The randomized control trial, or RCT is heralded in modern science as the “gold standard” of research. The theory is that eliminating as many variables as possible is the way to find the most accurate information. The RCT has at least two groups- a control group and an experimental group. The control group does not receive the treatment and the experimental group does. At the end of the trial the results are compared. The participants are a very narrow sample of the population, as narrow as possible. For example, a group of 100 men between ages 40-45 with similar health histories. The idea is that a group of people that are very similar to one another will give an accurate picture of the effect of whatever is being studied.

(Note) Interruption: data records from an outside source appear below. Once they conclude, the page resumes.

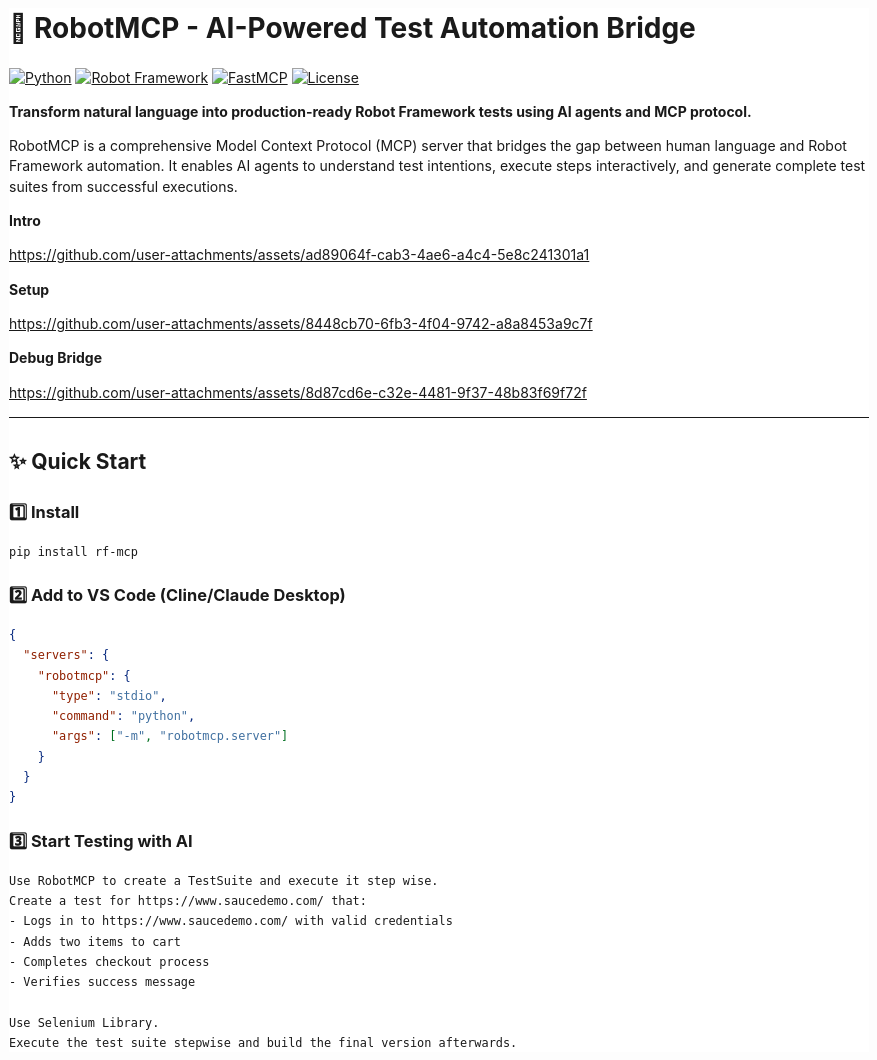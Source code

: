 # 🤖 RobotMCP - AI-Powered Test Automation Bridge

[![Python](https://img.shields.io/badge/python-3.10+-blue.svg)](https://python.org)
[![Robot Framework](https://img.shields.io/badge/robot%20framework-6.0+-green.svg)](https://robotframework.org)
[![FastMCP](https://img.shields.io/badge/fastmcp-2.0+-orange.svg)](https://github.com/jlowin/fastmcp)
[![License](https://img.shields.io/badge/license-Apache%202.0-blue.svg)](LICENSE)

**Transform natural language into production-ready Robot Framework tests using AI agents and MCP protocol.**

RobotMCP is a comprehensive Model Context Protocol (MCP) server that bridges the gap between human language and Robot Framework automation. It enables AI agents to understand test intentions, execute steps interactively, and generate complete test suites from successful executions.

**Intro**

https://github.com/user-attachments/assets/ad89064f-cab3-4ae6-a4c4-5e8c241301a1

**Setup**

https://github.com/user-attachments/assets/8448cb70-6fb3-4f04-9742-a8a8453a9c7f

**Debug Bridge**

https://github.com/user-attachments/assets/8d87cd6e-c32e-4481-9f37-48b83f69f72f

---

## ✨ Quick Start

### 1️⃣ Install
```bash
pip install rf-mcp
```

### 2️⃣ Add to VS Code (Cline/Claude Desktop)
```json
{
  "servers": {
    "robotmcp": {
      "type": "stdio",
      "command": "python",
      "args": ["-m", "robotmcp.server"]
    }
  }
}
```

### 3️⃣ Start Testing with AI
```
Use RobotMCP to create a TestSuite and execute it step wise.
Create a test for https://www.saucedemo.com/ that:
- Logs in to https://www.saucedemo.com/ with valid credentials
- Adds two items to cart
- Completes checkout process
- Verifies success message

Use Selenium Library.
Execute the test suite stepwise and build the final version afterwards.
```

In comparison, the epidemiological study is considered less reliable because it does not have a control group. This type of study does not necessarily eliminate people based on age, health history, etc. Instead of trying to eliminate as many variables as possible, it accepts all variables and focuses on the thing being tested, whether it is a drug, food, or form of treatment.
Case studies are ranked as one of the lowest forms of scientific data. A case study is a write-up of one health outcome, for example, how a child diagnosed with ADHD underwent chiropractic care improved their ability to focus. The scientific community views this as “low-level” because it is only one person and according to conventional wisdom, it could be a fluke. But what about 5 case studies that observe similar results? What about 10? 20? 50? At what point do you recognize the value in this observation?
Another question I have-which type of study more accurately accounts for the human experience? Would you rather take a drug that was tested on a very small slice of the human race or would you prefer that a wide variety of the population were tested? Which do you imagine would offer you more protection?
The human race is full of diversity, and people will react differently to treatments. Instead of trying to eliminate variables, why not embrace them? We should be accounting for the variety of existence within our race when we go to study it. Just think of all the factors that can never be controlled.
Going back to our example, consider a group of men 40-45 with similar health histories. We put them in a group that we call “similar” but what about their diet? That alone could be one of the most important factors in how their bodies differ from a physiological perspective. Did you know there are 10,000 different chemical compounds in an apple? What about their sleeping patterns, love life, work situation, etc.? All of these are part of the human experience and it goes to show that eliminating variables is a false premise. Impossible to truly achieve.
Instead why don’t we flip the hierarchy of reliability, placing a volume of case studies at the top and RCT’s at the bottom? This more accurately reflects the human experience, in my opinion. Just one more thing-if drugs are approved via RCT, and that is the gold standard in research, how is it that drugs end up killing people and having to be recalled? If RCT’s were truly reliable this would not occur.